I can’t say for sure if the dozen who lost their lives this past Wednesday in the merciless attack on Charlie Hebdo are heroes; at least by French and European standards. Personal heroes perhaps. They did their jobs, aware of the consequences –particularly the editor in chief and the cartoonists- but there is nothing heroic about enjoying and using the expressive liberties bestowed upon the French. Courageous perhaps in their resilience after condemnation from extremist threats and firebombs and while they were proponents of freedom, they certainly didn’t save any lives. By contrast, in America, too often the pasty notion of a hero is a commoner who died, passively maybe, statistically probably shot, and their legacy –whatever it may be- is emboldened with the coronation of a flimsy hero’s ribbon crown and sensationalized salute by special cable news drama.

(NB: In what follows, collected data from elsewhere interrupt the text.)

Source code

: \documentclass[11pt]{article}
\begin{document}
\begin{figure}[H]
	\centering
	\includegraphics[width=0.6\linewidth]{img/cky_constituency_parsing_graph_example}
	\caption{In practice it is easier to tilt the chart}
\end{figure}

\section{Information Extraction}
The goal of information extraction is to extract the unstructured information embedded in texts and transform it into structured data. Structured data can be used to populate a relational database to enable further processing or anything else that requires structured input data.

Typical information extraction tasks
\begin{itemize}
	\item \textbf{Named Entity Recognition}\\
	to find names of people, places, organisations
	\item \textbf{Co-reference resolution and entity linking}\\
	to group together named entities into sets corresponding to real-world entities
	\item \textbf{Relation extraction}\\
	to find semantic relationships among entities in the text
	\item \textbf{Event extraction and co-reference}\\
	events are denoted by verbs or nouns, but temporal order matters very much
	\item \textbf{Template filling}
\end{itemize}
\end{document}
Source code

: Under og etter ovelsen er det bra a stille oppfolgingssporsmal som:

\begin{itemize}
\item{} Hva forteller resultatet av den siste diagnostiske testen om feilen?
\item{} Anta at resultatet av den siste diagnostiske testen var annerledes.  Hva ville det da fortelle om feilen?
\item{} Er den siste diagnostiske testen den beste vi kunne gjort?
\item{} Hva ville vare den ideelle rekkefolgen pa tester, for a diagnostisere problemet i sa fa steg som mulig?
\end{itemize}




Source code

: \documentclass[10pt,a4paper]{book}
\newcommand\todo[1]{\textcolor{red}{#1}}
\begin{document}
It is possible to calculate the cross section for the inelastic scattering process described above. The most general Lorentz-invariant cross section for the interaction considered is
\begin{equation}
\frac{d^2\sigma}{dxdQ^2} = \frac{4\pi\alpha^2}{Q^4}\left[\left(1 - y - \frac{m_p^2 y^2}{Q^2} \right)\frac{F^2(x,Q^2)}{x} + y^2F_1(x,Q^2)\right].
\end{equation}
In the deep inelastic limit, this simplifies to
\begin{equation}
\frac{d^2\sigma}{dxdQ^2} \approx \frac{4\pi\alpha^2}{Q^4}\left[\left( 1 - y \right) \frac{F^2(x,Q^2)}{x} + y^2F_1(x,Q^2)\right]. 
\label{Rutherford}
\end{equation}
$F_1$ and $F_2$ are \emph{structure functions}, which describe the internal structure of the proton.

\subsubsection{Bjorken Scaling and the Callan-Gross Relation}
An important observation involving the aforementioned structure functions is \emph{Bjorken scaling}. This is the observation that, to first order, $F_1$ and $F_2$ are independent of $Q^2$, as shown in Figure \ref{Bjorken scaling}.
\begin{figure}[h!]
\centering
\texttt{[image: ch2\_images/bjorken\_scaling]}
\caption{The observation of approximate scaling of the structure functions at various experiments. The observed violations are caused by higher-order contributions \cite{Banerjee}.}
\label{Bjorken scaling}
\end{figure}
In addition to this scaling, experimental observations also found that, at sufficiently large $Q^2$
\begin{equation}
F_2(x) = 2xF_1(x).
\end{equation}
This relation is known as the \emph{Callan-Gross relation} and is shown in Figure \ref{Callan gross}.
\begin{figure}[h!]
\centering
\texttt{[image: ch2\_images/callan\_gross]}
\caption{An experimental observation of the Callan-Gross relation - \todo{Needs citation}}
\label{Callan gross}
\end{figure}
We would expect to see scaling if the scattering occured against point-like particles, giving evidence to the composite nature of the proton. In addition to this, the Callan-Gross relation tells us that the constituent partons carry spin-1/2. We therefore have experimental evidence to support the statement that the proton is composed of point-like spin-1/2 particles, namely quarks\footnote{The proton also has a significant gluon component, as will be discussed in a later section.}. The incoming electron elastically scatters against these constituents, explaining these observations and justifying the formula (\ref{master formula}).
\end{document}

Americans think the caricature of French surrendering is a good rib-tickler, but US media is a blue ribbon pussy by comparison.

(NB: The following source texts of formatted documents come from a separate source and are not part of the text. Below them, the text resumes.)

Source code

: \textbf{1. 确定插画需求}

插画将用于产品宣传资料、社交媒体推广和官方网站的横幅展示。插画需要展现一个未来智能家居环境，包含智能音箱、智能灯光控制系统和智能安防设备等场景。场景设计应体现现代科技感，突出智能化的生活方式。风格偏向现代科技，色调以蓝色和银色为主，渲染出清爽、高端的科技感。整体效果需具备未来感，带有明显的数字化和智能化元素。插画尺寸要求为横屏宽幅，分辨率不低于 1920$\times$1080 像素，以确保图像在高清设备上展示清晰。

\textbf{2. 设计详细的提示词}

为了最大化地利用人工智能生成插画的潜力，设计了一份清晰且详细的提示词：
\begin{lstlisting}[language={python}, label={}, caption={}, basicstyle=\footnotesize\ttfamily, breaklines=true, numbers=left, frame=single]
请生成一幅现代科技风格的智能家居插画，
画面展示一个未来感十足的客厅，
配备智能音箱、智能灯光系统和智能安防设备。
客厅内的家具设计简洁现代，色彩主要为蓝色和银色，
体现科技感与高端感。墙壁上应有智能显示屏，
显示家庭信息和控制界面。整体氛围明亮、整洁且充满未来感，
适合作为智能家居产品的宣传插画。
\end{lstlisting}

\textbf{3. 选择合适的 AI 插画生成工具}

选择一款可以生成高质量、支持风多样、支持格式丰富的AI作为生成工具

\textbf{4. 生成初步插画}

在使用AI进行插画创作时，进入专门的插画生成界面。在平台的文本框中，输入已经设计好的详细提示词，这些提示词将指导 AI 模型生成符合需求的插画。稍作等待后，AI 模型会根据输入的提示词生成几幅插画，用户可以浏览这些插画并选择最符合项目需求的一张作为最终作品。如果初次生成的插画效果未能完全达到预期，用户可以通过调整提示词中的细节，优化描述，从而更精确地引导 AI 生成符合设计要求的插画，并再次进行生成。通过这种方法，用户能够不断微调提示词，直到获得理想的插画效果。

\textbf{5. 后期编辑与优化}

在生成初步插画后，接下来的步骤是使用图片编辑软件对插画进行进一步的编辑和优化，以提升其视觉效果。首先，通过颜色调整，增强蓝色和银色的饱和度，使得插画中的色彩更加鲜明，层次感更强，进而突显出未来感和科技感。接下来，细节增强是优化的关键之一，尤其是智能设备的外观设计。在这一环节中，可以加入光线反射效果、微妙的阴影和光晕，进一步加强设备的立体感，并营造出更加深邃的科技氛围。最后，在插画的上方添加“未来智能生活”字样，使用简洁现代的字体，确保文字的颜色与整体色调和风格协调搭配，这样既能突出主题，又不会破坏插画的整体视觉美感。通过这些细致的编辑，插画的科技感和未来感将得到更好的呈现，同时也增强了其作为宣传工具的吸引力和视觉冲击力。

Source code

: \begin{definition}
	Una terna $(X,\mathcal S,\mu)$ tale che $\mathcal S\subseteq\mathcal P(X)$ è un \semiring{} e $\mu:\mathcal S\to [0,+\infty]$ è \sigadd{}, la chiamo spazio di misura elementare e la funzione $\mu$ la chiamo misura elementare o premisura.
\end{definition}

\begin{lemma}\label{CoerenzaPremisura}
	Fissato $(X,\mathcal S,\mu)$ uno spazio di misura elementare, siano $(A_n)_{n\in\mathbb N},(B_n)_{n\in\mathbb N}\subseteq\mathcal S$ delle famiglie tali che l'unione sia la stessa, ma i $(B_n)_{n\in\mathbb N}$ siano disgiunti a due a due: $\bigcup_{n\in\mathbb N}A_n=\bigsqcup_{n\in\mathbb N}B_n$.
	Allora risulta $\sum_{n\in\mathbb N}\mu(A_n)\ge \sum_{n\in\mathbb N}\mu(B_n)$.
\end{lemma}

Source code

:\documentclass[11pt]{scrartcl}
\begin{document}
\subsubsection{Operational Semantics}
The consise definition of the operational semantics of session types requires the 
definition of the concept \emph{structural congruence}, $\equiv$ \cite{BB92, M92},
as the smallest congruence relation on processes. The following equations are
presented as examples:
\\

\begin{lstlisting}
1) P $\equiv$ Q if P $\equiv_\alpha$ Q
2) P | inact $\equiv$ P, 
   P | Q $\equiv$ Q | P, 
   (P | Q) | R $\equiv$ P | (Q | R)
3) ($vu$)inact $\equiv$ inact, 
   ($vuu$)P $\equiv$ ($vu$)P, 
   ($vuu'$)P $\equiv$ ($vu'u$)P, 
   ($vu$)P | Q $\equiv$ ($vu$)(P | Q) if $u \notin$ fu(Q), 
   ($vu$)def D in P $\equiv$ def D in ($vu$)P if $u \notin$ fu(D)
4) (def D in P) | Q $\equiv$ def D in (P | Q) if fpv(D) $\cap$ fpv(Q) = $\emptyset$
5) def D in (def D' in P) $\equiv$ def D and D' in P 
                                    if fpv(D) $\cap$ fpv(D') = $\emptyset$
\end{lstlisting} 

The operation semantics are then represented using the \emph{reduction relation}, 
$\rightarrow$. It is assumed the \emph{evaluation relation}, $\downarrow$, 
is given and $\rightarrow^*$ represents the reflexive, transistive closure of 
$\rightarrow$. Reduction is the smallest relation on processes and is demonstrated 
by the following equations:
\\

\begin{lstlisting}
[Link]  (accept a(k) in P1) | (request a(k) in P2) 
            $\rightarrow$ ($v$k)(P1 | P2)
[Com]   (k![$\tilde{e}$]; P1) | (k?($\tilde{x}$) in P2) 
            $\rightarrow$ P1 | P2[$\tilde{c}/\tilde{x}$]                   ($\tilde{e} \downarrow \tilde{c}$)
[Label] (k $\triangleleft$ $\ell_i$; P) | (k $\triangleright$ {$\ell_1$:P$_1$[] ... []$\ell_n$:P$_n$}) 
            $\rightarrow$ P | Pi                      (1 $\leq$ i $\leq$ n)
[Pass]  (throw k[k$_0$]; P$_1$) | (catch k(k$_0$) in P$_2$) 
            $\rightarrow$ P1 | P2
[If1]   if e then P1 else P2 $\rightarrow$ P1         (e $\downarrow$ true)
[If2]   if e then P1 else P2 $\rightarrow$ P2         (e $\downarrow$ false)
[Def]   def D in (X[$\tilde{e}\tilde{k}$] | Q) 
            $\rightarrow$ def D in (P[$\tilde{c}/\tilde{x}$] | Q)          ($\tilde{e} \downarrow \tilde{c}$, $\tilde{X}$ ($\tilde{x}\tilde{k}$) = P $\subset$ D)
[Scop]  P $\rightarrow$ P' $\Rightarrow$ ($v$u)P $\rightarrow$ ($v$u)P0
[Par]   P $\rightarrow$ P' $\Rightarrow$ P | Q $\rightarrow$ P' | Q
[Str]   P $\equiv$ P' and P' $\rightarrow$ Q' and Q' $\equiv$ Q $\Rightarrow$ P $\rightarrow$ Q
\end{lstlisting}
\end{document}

When Charlie Hebdo poked our abhorrent collective enemy in the eye with a pencil, the only camaraderie we can muster is to shit our pants and paste pictures of dead people on the front page, though yes, we allow assholes to speak their mind on the back page, with Ziggy trying to get a break in between.

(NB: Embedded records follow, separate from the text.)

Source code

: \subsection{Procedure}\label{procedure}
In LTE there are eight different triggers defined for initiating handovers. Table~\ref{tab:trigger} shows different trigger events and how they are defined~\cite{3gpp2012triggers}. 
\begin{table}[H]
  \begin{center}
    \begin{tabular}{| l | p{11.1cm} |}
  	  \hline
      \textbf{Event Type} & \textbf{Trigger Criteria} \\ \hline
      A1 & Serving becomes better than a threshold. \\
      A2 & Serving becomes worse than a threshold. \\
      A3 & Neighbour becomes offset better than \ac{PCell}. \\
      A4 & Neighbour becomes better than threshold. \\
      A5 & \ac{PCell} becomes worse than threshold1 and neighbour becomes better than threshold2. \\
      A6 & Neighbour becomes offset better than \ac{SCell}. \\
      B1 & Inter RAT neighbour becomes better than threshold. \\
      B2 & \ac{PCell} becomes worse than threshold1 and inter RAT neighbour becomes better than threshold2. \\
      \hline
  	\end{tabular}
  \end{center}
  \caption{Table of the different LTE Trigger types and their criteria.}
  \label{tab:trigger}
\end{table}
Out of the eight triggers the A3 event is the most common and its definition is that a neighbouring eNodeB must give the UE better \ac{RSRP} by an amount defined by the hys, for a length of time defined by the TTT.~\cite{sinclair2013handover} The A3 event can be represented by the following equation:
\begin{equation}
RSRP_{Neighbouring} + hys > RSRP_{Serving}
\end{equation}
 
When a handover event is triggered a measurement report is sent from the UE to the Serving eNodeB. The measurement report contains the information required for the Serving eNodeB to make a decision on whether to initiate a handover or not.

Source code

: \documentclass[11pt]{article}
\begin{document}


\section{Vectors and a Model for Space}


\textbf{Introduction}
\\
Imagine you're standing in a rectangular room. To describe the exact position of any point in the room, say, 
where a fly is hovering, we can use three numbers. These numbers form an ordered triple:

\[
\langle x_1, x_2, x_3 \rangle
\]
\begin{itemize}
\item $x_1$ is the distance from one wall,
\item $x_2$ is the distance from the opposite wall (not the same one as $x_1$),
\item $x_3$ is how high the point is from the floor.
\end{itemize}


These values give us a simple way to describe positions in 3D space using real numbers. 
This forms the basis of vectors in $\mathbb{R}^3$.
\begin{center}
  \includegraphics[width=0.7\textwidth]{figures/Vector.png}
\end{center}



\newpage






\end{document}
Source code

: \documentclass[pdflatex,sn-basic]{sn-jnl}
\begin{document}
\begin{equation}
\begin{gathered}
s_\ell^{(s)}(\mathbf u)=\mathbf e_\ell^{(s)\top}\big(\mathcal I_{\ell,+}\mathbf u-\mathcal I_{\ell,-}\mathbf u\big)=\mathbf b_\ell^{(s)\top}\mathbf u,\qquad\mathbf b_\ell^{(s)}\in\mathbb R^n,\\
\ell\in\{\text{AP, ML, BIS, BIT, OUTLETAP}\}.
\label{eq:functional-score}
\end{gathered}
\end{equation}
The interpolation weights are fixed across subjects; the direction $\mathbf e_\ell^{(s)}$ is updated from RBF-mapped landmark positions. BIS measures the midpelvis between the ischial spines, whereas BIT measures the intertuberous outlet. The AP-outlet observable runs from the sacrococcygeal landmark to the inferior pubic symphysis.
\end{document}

The members of Charlie Hebdo were champions of the freedom of expression which we seem to value just as much over here, but the dingle-douches on the Supreme Court have obstensibly hobbled freedom of speech with US$ shackles and we use it to oppress others rather downhill rather than goofing on those who rule and threaten us (Mitch McConnell turtle jokes nothwithstanding) . In America, freedom of speech is about money, using it to vilify the 99% and the repulsive cowardice of the American media at large in saluting and defending the liberties which people died practicing is a spineless bow to executives fearful of losing advertising dollars, be they on the NYTimes, CNN, WSJ, Comedy Central (censuring South Park) , MSNBC, etc… Those vile outlets could have published any one of the more mild cartoons as a noble gesture of compassion and brotherly support, but instead that splashed pictures of a wounded officer seconds before he was shot in the head, and if you have something electric it is in video. It is important to understand that Charlie Hebdo wasn’t goofing on Islam in particular just for sport. They lampooned the extremist fringe’s revered yet invisible icon that they demands subjugation and the killing of innocent thousands. Charlie Hebdo has social merit but no seething hatred
If there were a cartoon to lampoon the courage of American freedom of expression, it would be a quixotic fat cowboy http://www.popularemails.com/user/shahbaz143/fat_cartoon.jpg with an assault rifle riding a dollar sign straining under the weight. And that fat cowboy would be charging towards abortion clinics. We use freedoms to pummel what is otherwise plenty acceptable in the rest of the civilized world.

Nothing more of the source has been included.